* Problem statement *
Lines that include the word "Badge" should be copied from the listing that follows.

* Material supplied *
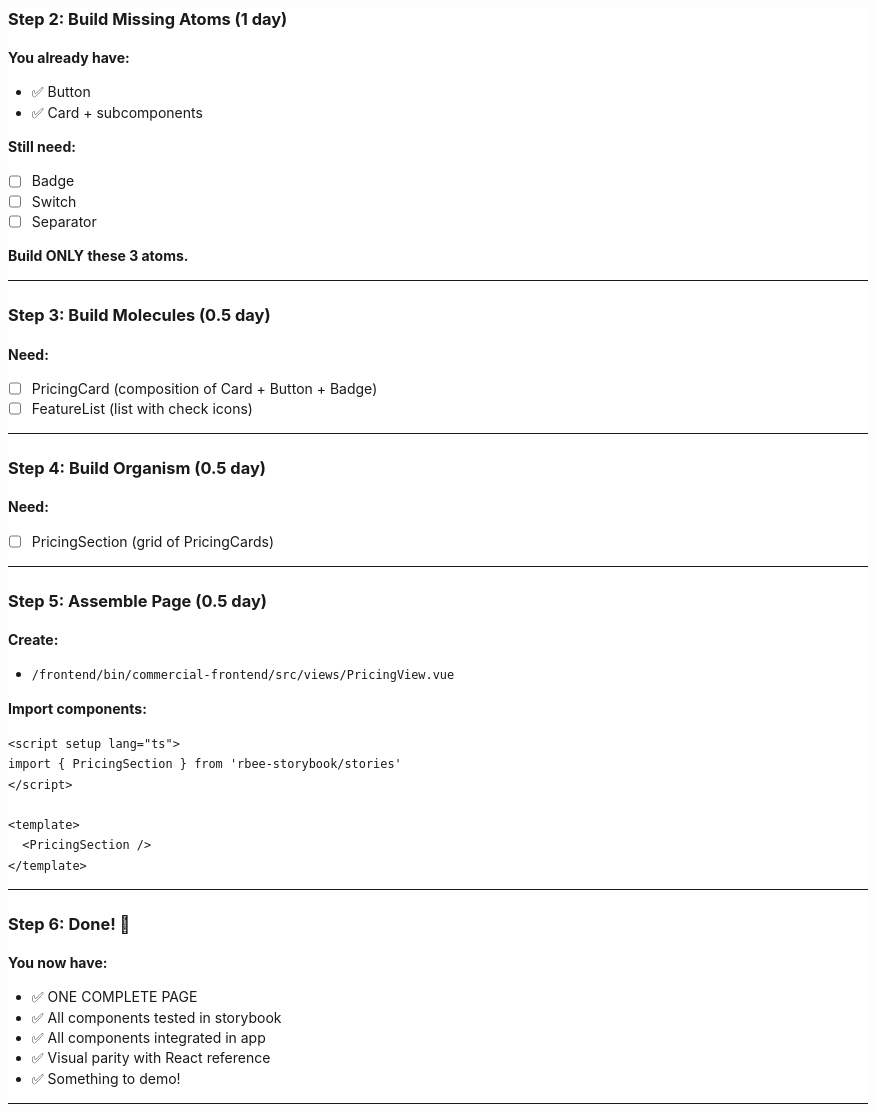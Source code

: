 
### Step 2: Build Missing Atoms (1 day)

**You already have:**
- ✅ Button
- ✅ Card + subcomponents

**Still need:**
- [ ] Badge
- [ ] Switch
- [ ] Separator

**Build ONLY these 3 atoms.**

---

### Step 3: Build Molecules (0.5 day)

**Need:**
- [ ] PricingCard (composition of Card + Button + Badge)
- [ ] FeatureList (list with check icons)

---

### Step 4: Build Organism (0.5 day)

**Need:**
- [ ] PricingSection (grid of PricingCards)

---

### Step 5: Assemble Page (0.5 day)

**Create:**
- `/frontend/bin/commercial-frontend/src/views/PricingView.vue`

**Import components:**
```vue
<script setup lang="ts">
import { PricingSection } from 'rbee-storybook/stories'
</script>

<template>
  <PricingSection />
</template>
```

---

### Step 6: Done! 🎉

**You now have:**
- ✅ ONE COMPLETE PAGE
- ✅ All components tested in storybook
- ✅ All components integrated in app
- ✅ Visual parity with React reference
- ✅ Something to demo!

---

--

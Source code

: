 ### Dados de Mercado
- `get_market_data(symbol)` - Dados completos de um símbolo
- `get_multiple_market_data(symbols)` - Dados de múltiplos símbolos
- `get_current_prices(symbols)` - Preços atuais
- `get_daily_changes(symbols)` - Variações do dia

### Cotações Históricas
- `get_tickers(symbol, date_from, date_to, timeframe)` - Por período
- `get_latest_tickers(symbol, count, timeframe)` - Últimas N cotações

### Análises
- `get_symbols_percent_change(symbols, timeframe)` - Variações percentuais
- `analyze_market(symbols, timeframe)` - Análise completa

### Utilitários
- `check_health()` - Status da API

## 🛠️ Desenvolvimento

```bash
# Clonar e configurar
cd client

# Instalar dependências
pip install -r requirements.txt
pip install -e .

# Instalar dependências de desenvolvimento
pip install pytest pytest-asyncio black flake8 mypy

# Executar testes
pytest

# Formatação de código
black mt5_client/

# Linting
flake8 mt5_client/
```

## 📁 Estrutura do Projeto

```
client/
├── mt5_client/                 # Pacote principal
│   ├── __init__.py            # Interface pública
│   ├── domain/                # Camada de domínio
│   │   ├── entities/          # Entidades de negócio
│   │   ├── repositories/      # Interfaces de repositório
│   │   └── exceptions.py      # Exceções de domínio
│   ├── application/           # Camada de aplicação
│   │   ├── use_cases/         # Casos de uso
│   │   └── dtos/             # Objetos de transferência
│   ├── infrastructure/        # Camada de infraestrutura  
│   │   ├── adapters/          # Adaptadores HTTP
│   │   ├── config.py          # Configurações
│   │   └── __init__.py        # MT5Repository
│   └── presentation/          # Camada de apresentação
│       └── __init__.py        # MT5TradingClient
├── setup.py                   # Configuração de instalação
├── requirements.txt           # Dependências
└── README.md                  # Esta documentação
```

* Your response *
- [ ] Badge
- [ ] PricingCard (composition of Card + Button + Badge)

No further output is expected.